## Your task:
This exercise asks for an exact transcription of every entry.

****************

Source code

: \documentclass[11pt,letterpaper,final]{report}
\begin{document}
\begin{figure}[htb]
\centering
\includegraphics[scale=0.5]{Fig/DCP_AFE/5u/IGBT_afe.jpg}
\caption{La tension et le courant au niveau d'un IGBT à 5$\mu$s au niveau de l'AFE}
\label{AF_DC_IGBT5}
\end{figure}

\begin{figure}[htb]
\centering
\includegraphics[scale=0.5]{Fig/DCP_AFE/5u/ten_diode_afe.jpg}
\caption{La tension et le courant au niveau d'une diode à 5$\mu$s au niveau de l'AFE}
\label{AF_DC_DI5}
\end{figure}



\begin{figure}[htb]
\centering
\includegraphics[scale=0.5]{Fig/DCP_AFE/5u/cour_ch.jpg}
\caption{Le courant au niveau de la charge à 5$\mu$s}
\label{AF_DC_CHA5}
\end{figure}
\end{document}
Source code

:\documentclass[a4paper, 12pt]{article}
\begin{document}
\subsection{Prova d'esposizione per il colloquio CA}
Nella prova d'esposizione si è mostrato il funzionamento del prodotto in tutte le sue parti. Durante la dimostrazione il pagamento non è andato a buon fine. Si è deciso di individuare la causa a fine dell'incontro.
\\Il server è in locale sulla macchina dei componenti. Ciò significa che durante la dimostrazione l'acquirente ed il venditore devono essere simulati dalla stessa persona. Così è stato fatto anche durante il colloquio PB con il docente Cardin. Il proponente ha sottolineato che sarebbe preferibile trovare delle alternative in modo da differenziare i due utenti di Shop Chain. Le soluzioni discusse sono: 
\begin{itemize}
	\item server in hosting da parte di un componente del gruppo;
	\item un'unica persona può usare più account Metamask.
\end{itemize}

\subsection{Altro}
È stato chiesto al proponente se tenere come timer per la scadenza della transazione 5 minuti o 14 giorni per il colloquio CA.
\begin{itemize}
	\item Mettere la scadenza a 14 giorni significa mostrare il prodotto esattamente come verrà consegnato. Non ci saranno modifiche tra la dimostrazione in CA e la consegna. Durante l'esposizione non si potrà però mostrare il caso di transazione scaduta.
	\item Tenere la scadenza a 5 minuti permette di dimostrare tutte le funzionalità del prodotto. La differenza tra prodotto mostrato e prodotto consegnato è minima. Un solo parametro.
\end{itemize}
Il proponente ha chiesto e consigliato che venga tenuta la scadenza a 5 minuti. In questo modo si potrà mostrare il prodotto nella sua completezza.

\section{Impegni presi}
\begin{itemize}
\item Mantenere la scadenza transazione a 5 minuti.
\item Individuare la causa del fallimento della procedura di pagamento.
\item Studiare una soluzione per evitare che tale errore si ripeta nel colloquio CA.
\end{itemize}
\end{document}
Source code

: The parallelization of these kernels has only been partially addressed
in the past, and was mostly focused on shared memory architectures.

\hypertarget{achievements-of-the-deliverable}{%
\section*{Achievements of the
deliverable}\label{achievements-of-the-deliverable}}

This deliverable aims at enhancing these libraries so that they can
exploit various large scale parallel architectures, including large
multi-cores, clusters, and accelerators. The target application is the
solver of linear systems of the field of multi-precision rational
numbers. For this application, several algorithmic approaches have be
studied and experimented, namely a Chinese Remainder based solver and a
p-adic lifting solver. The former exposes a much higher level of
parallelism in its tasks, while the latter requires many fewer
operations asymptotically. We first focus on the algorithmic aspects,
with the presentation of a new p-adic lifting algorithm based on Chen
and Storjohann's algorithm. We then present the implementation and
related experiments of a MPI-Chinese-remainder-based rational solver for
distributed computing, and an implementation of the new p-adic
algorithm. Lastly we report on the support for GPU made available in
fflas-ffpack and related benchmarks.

****************

## Expected answer:
Source code

: \documentclass[11pt,letterpaper,final]{report}
\begin{document}
\begin{figure}[htb]
\centering
\includegraphics[scale=0.5]{Fig/DCP_AFE/5u/IGBT_afe.jpg}
\caption{La tension et le courant au niveau d'un IGBT à 5$\mu$s au niveau de l'AFE}
\label{AF_DC_IGBT5}
\end{figure}

\begin{figure}[htb]
\centering
\includegraphics[scale=0.5]{Fig/DCP_AFE/5u/ten_diode_afe.jpg}
\caption{La tension et le courant au niveau d'une diode à 5$\mu$s au niveau de l'AFE}
\label{AF_DC_DI5}
\end{figure}



\begin{figure}[htb]
\centering
\includegraphics[scale=0.5]{Fig/DCP_AFE/5u/cour_ch.jpg}
\caption{Le courant au niveau de la charge à 5$\mu$s}
\label{AF_DC_CHA5}
\end{figure}
\end{document}
Source code

:\documentclass[a4paper, 12pt]{article}
\begin{document}
\subsection{Prova d'esposizione per il colloquio CA}
Nella prova d'esposizione si è mostrato il funzionamento del prodotto in tutte le sue parti. Durante la dimostrazione il pagamento non è andato a buon fine. Si è deciso di individuare la causa a fine dell'incontro.
\\Il server è in locale sulla macchina dei componenti. Ciò significa che durante la dimostrazione l'acquirente ed il venditore devono essere simulati dalla stessa persona. Così è stato fatto anche durante il colloquio PB con il docente Cardin. Il proponente ha sottolineato che sarebbe preferibile trovare delle alternative in modo da differenziare i due utenti di Shop Chain. Le soluzioni discusse sono: 
\begin{itemize}
	\item server in hosting da parte di un componente del gruppo;
	\item un'unica persona può usare più account Metamask.
\end{itemize}

\subsection{Altro}
È stato chiesto al proponente se tenere come timer per la scadenza della transazione 5 minuti o 14 giorni per il colloquio CA.
\begin{itemize}
	\item Mettere la scadenza a 14 giorni significa mostrare il prodotto esattamente come verrà consegnato. Non ci saranno modifiche tra la dimostrazione in CA e la consegna. Durante l'esposizione non si potrà però mostrare il caso di transazione scaduta.
	\item Tenere la scadenza a 5 minuti permette di dimostrare tutte le funzionalità del prodotto. La differenza tra prodotto mostrato e prodotto consegnato è minima. Un solo parametro.
\end{itemize}
Il proponente ha chiesto e consigliato che venga tenuta la scadenza a 5 minuti. In questo modo si potrà mostrare il prodotto nella sua completezza.

\section{Impegni presi}
\begin{itemize}
\item Mantenere la scadenza transazione a 5 minuti.
\item Individuare la causa del fallimento della procedura di pagamento.
\item Studiare una soluzione per evitare che tale errore si ripeta nel colloquio CA.
\end{itemize}
\end{document}
Source code

: The parallelization of these kernels has only been partially addressed
in the past, and was mostly focused on shared memory architectures.

\hypertarget{achievements-of-the-deliverable}{%
\section*{Achievements of the
deliverable}\label{achievements-of-the-deliverable}}

This deliverable aims at enhancing these libraries so that they can
exploit various large scale parallel architectures, including large
multi-cores, clusters, and accelerators. The target application is the
solver of linear systems of the field of multi-precision rational
numbers. For this application, several algorithmic approaches have be
studied and experimented, namely a Chinese Remainder based solver and a
p-adic lifting solver. The former exposes a much higher level of
parallelism in its tasks, while the latter requires many fewer
operations asymptotically. We first focus on the algorithmic aspects,
with the presentation of a new p-adic lifting algorithm based on Chen
and Storjohann's algorithm. We then present the implementation and
related experiments of a MPI-Chinese-remainder-based rational solver for
distributed computing, and an implementation of the new p-adic
algorithm. Lastly we report on the support for GPU made available in
fflas-ffpack and related benchmarks.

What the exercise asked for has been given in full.